= Northern Viking =

Annual NATO exercise held in Iceland

Northern Viking is an annual NATO exercise held in Iceland. The exercises were held biennially until 2006 when the frequency was increased.
The purpose of the exercise is to test the capabilities of Iceland and its NATO allies, as well as increase the readiness of the forces involved and their inter-operability.

== Northern Viking 2022 ==
Several NATO member states participated in the exercises in 2022. The United States Navy, in a press release, described 2022's exercise as "a hunt for adversary submarines" and "visit, board, search and seizure missions on suspect vessels."

=== Participants ===

- Iceland
  - ICGV Þór
- United States
  - USS Arlington
  - CH-53E Sea Stallions
  - 22nd Marine Expeditionary Unit
  - USS Kearsarge
- France
  - FS Latouche-Tréville
- Norway
  - HNoMS Thor Heyerdahl
- Germany
  - FGS Sachsen
- United Kingdom
  - Royal Marine Commandos

==Northern Viking 2011==
Northern Viking 2011 was held by the Icelandic Coast Guard and the United States Air Forces in Europe (USAFE).
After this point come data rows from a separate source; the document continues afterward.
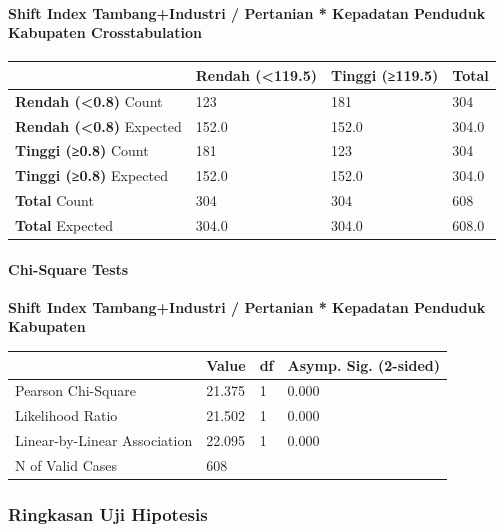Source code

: \documentclass[
]{article}
\newcounter{none} %
\begin{document}
\paragraph{Shift Index Tambang+Industri / Pertanian * Kepadatan Penduduk
Kabupaten
Crosstabulation}\label{shift-index-tambangindustri-pertanian-kepadatan-penduduk-kabupaten-crosstabulation}

{\def\LTcaptype{none} %
\begin{longtable}[]{@{}llll@{}}
\toprule\noalign{}
& Rendah (\textless119.5) & Tinggi (≥119.5) & Total \\
\midrule\noalign{}
\endhead
\bottomrule\noalign{}
\endlastfoot
\textbf{Rendah (\textless0.8)} Count & 123 & 181 & 304 \\
\textbf{Rendah (\textless0.8)} Expected & 152.0 & 152.0 & 304.0 \\
\textbf{Tinggi (≥0.8)} Count & 181 & 123 & 304 \\
\textbf{Tinggi (≥0.8)} Expected & 152.0 & 152.0 & 304.0 \\
\textbf{Total} Count & 304 & 304 & 608 \\
\textbf{Total} Expected & 304.0 & 304.0 & 608.0 \\
\end{longtable}
}

\paragraph{Chi-Square Tests}\label{chi-square-tests}

\textbf{Shift Index Tambang+Industri / Pertanian * Kepadatan Penduduk
Kabupaten}

{\def\LTcaptype{none} %
\begin{longtable}[]{@{}llll@{}}
\toprule\noalign{}
& Value & df & Asymp. Sig. (2-sided) \\
\midrule\noalign{}
\endhead
\bottomrule\noalign{}
\endlastfoot
Pearson Chi-Square & 21.375 & 1 & 0.000 \\
Likelihood Ratio & 21.502 & 1 & 0.000 \\
Linear-by-Linear Association & 22.095 & 1 & 0.000 \\
N of Valid Cases & 608 & & \\
\end{longtable}
}

\subsubsection{Ringkasan Uji Hipotesis}\label{ringkasan-uji-hipotesis}
\end{document}
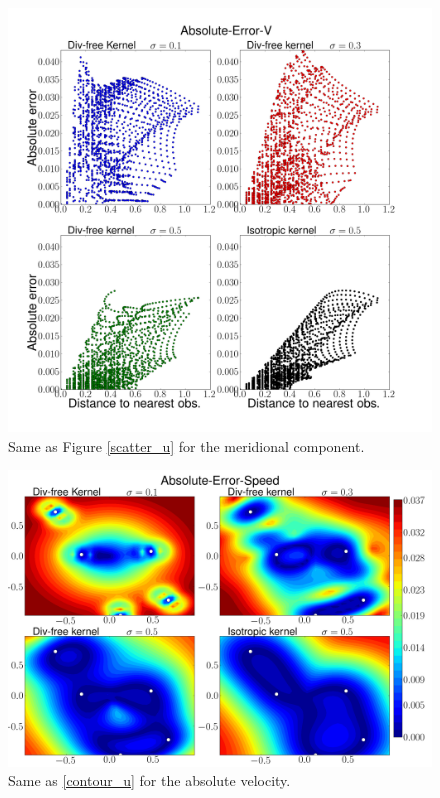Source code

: \documentclass[12pt,a4paper]{article}%
\begin{document}
\begin{figure}
\noindent\includegraphics[width=36pc]{plots/Absolute-Error-V-scatter.png}
\caption{Same as Figure \ref{scatter_u} for the meridional component.  }
\label{scatter_v}
\end{figure}

\begin{figure}
\noindent\includegraphics[width=36pc]{plots/Absolute-Error-Speed-contour.png}
\caption{Same as \ref{contour_u} for the absolute velocity. }
\label{contour_speed}
\end{figure}
\end{document}
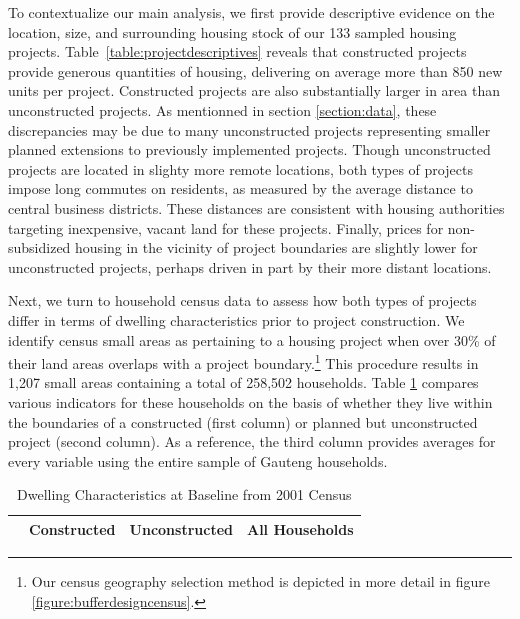 \documentclass[12pt]{article}
\begin{document}
To contextualize our main analysis, we first provide descriptive evidence on the location, size, and surrounding housing stock of our 133 sampled housing projects. Table~\ref{table:projectdescriptives} reveals that constructed projects provide generous quantities of housing, delivering on average more than 850 new units per project. Constructed projects are also substantially larger in area than unconstructed projects. As mentionned in section \ref{section:data}, these discrepancies may be due to many unconstructed projects representing smaller planned extensions to previously implemented projects. Though unconstructed projects are located in slighty more remote locations, both types of projects impose long commutes on residents, as measured by the average distance to central business districts. These distances are consistent with housing authorities targeting inexpensive, vacant land for these projects. Finally, prices for non-subsidized housing in the vicinity of project boundaries are slightly lower for unconstructed projects, perhaps driven in part by their more distant locations.

Next, we turn to household census data to assess how both types of projects differ in terms of dwelling characteristics prior to project construction. We identify census small areas as pertaining to a housing project when over 30\% of their land areas overlaps with a project boundary.\footnote{Our census geography selection method is depicted in more detail in figure \ref{figure:bufferdesigncensus}.} This procedure results in 1,207 small areas containing a total of 258,502 households. Table \ref{table:projectdescriptivescensus} compares various indicators for these households on the basis of whether they live within the boundaries of a constructed (first column) or planned but unconstructed project (second column). As a reference, the third column provides averages for every variable using the entire sample of Gauteng households. 

\begin{table}[t!]
	\centering
	\caption{Dwelling Characteristics at Baseline from 2001 Census}\label{table:projectdescriptivescensus}
\vspace{-2mm}
\begin{tabular}{l*{1}{ccc}}
\toprule
& Constructed & Unconstructed & All Households \\
\midrule
 
\bottomrule
\end{tabular}
\end{table}
\end{document}
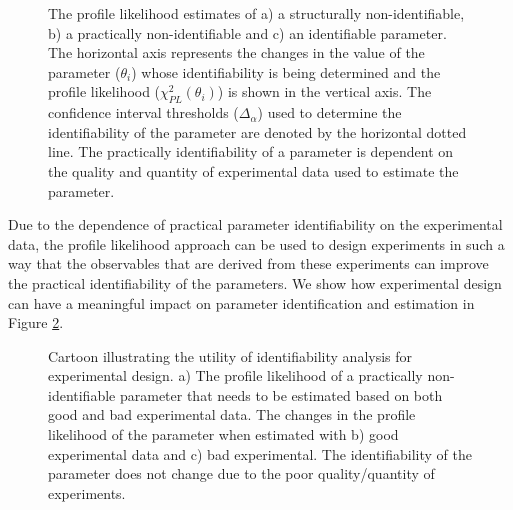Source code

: \documentclass[10pt]{report}
\begin{document}
	\begin{figure}[!tbhp]
		\caption{The profile likelihood estimates of a) a structurally non-identifiable, b) a practically non-identifiable and c) an identifiable parameter. The horizontal axis represents the changes in the value of the parameter ($\theta_i$) whose identifiability is being determined and the profile likelihood ($\chi^2_{PL}(\theta_i)$) is shown in the vertical axis. The confidence interval thresholds ($\Delta_{\alpha}$) used to determine the identifiability of the parameter are denoted by the horizontal dotted line. The practically identifiability of a parameter is dependent on the quality and quantity of experimental data used to estimate the parameter.}\label{fig:ident-pl}
	\end{figure}\label{fig:identtypes}

	Due to the dependence of practical parameter identifiability on the experimental data, the profile likelihood approach can be used to design experiments in such a way that the observables that are derived from these experiments can improve the practical identifiability of the parameters. We show how experimental design can have a meaningful impact on parameter identification and estimation in Figure \ref{fig:edwithpl}.
		
	\begin{figure}[!tbhp]
		\caption{Cartoon illustrating the utility of identifiability analysis for experimental design. a) The profile likelihood of a practically non-identifiable parameter that needs to be estimated based on both good and bad experimental data. The changes in the profile likelihood of the parameter when estimated with b) good experimental data and c) bad experimental. The identifiability of the parameter does not change due to the poor quality/quantity of experiments.}\label{fig:edwithpl}
	\end{figure}	
	
\end{document}

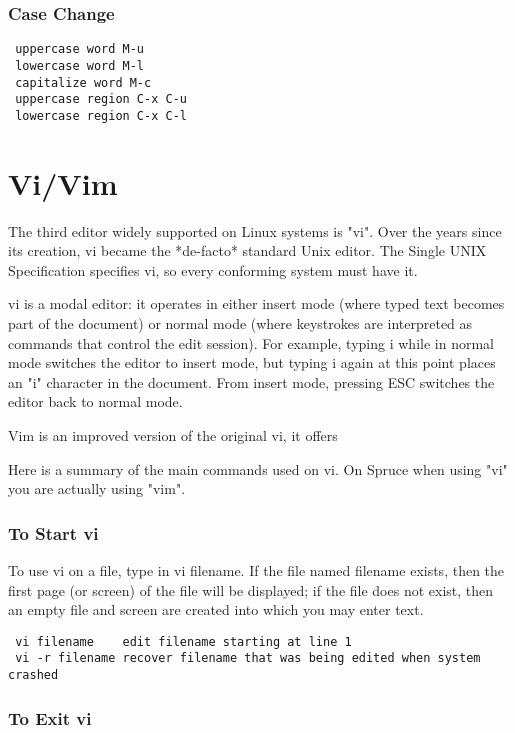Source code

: \subsubsection{Case Change}

\begin{lstlisting}
 uppercase word M-u
 lowercase word M-l
 capitalize word M-c
 uppercase region C-x C-u
 lowercase region C-x C-l
\end{lstlisting}

\section{Vi/Vim}

The third editor widely supported on Linux systems is "vi".
Over the years since its creation, vi became the *de-facto* standard Unix editor. 
The Single UNIX Specification specifies vi, so every conforming system must have it.

vi is a modal editor: it operates in either insert mode (where typed text becomes part of the document) or normal mode (where keystrokes are interpreted as commands that control the edit session). 
For example, typing i while in normal mode switches the editor to insert mode, but typing i again at this point places an "i" character in the document. 
From insert mode, pressing ESC switches the editor back to normal mode.

Vim is an improved version of the original vi, it offers 

Here is a summary of the main commands used on vi. On Spruce when using "vi" you are actually using "vim".


\subsubsection{To Start vi}

To use vi on a file, type in vi filename. If the file named filename exists, then the first page (or screen) of the file will be displayed; if the file does not exist, then an empty file and screen are created into which you may enter text.

\begin{lstlisting}
 vi filename	edit filename starting at line 1
 vi -r filename	recover filename that was being edited when system crashed
\end{lstlisting}

\subsubsection{To Exit vi}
Among the training exercises were transport of troops to and from Iceland and air defence. The exercise also tested cooperation of naval and air assets in view of increasing importance arctic operations.

===Participants===

- ISL
- US
- DEN
- NOR
- ITA

- ISL ICG: 3 offshore patrol vessels
- US USAF: F-16 fighters, 3 KC-135 air-refueling planes
- NOR RNoAF: F-16 fighters
- ITA AM: Eurofighter Typhoon fighters
- DEN RDN: 1 Thetis-class patrol vessel, 1 Lynx helicopter

==Northern Viking 2008==
Northern Viking 2008 was held by the Icelandic Defence Agency and the United States European Command (EUCOM). More than 400 foreign troops were deployed to Icelandic bases with aircraft and a Danish warship.

===Participants===

- ISL
- US
- CAN
- DEN
- NOR

===Operations===

The exercise consisted of an air defence exercise and a maritime defence exercise.
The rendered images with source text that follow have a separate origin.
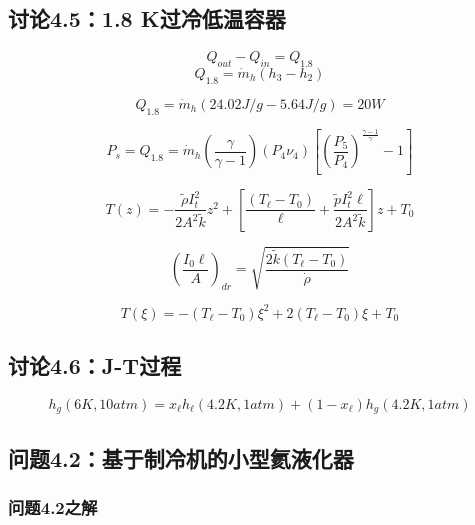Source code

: \subsection{讨论4.5：1.8 K过冷低温容器}

\begin{equation}%
Q_{out}-Q_{in}=Q_{1.8}
\end{equation}
\begin{equation}%
Q_{1.8}=\dot{m}_h(h_3-h_2)
\end{equation}

\begin{equation*}%
Q_{1.8}=\dot{m}_h(24.02J/g-5.64J/g)=20W
\end{equation*}

\begin{equation}%
P_s=Q_{1.8}=\dot{m}_h(\frac{\gamma}{\gamma-1})(P_4\nu_4)[(\frac{P_5}{P_4})^{\frac{\gamma-1}{\gamma}}-1]
\end{equation}

\begin{equation}%
T(z)=-\frac{\tilde{\rho}I_{t}^{2}}{2A^2\tilde{k}}z^2+[\frac{(T_\ell-T_0)}{\ell}+\frac{\tilde{p}I_{t}^2\ell}{2A^2\tilde{k}}]z+T_0
\end{equation}

\begin{equation}%
(\frac{I_0\ell}{A})_{dr}=\sqrt{\frac{2\tilde{k}(T_\ell-T_0)}{\dot{\rho}}}
\end{equation}

\begin{equation}%
T(\xi)=-(T_\ell-T_0)\xi^2+2(T_\ell-T_0)\xi+T_0
\end{equation}

\subsection{讨论4.6：J-T过程}

\begin{equation}%
h_g(6K,10atm)=x_\ell h_\ell(4.2K,1atm)+(1-x_\ell)h_g(4.2K,1atm)
\end{equation}

\subsection{问题4.2：基于制冷机的小型氦液化器}


\subsubsection{问题4.2之解}

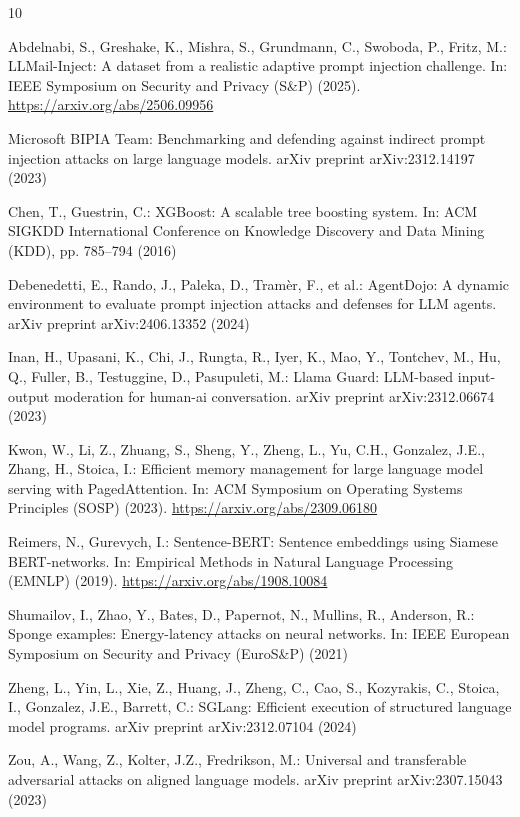 \documentclass[runningheads]{article}
\begin{document}
\begin{thebibliography}{10}

Abdelnabi, S., Greshake, K., Mishra, S., Grundmann, C., Swoboda, P., Fritz, M.:
\newblock LLMail-Inject: A dataset from a realistic adaptive prompt injection challenge.
\newblock In: IEEE Symposium on Security and Privacy (S\&P) (2025). \url{https://arxiv.org/abs/2506.09956}

Microsoft BIPIA Team:
\newblock Benchmarking and defending against indirect prompt injection attacks on large language models.
\newblock arXiv preprint arXiv:2312.14197 (2023)

Chen, T., Guestrin, C.:
\newblock XGBoost: A scalable tree boosting system.
\newblock In: ACM SIGKDD International Conference on Knowledge Discovery and Data Mining (KDD), pp. 785--794 (2016)

Debenedetti, E., Rando, J., Paleka, D., Tram{\`e}r, F., et al.:
\newblock AgentDojo: A dynamic environment to evaluate prompt injection attacks and defenses for LLM agents.
\newblock arXiv preprint arXiv:2406.13352 (2024)

Inan, H., Upasani, K., Chi, J., Rungta, R., Iyer, K., Mao, Y., Tontchev, M., Hu, Q., Fuller, B., Testuggine, D., Pasupuleti, M.:
\newblock Llama Guard: LLM-based input-output moderation for human-ai conversation.
\newblock arXiv preprint arXiv:2312.06674 (2023)

Kwon, W., Li, Z., Zhuang, S., Sheng, Y., Zheng, L., Yu, C.H., Gonzalez, J.E., Zhang, H., Stoica, I.:
\newblock Efficient memory management for large language model serving with PagedAttention.
\newblock In: ACM Symposium on Operating Systems Principles (SOSP) (2023). \url{https://arxiv.org/abs/2309.06180}

Reimers, N., Gurevych, I.:
\newblock Sentence-BERT: Sentence embeddings using Siamese BERT-networks.
\newblock In: Empirical Methods in Natural Language Processing (EMNLP) (2019). \url{https://arxiv.org/abs/1908.10084}

Shumailov, I., Zhao, Y., Bates, D., Papernot, N., Mullins, R., Anderson, R.:
\newblock Sponge examples: Energy-latency attacks on neural networks.
\newblock In: IEEE European Symposium on Security and Privacy (EuroS\&P) (2021)

Zheng, L., Yin, L., Xie, Z., Huang, J., Zheng, C., Cao, S., Kozyrakis, C., Stoica, I., Gonzalez, J.E., Barrett, C.:
\newblock SGLang: Efficient execution of structured language model programs.
\newblock arXiv preprint arXiv:2312.07104 (2024)

Zou, A., Wang, Z., Kolter, J.Z., Fredrikson, M.:
\newblock Universal and transferable adversarial attacks on aligned language models.
\newblock arXiv preprint arXiv:2307.15043 (2023)

\end{thebibliography}
\end{document}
====Air defence exercise====

- ISL ICG: 2 SAR-helicopters
- US USAF: 4 fighters, 3 KC-135 air-refueling planes
- NOR RNoAF: 5 F-16 fighters
- CAN RCAF: 6 CF-18 fighters
- NATO: 2 E-3 AWACS planes

====Maritime defence exercise====

- ISL ICG: 1 Ægir-class offshore patrol vessel, 1 helicopter
- DEN RDN: 1 Thetis-class patrol vessel
- US USN: 2 P-3 Orion ASW aircraft

==Northern Viking 2007==
Northern Viking 2007 was held by the Icelandic MFA Office of Defence and the United States European Command (EUCOM). More than 240 foreign troops were deployed to Icelandic bases with aircraft and a Danish warship.

===Participants===

- ISL
- US
- Latvia
- DEN
- NOR

===Operations===

The exercise consisted of an air defence exercise and an anti-terrorist exercise.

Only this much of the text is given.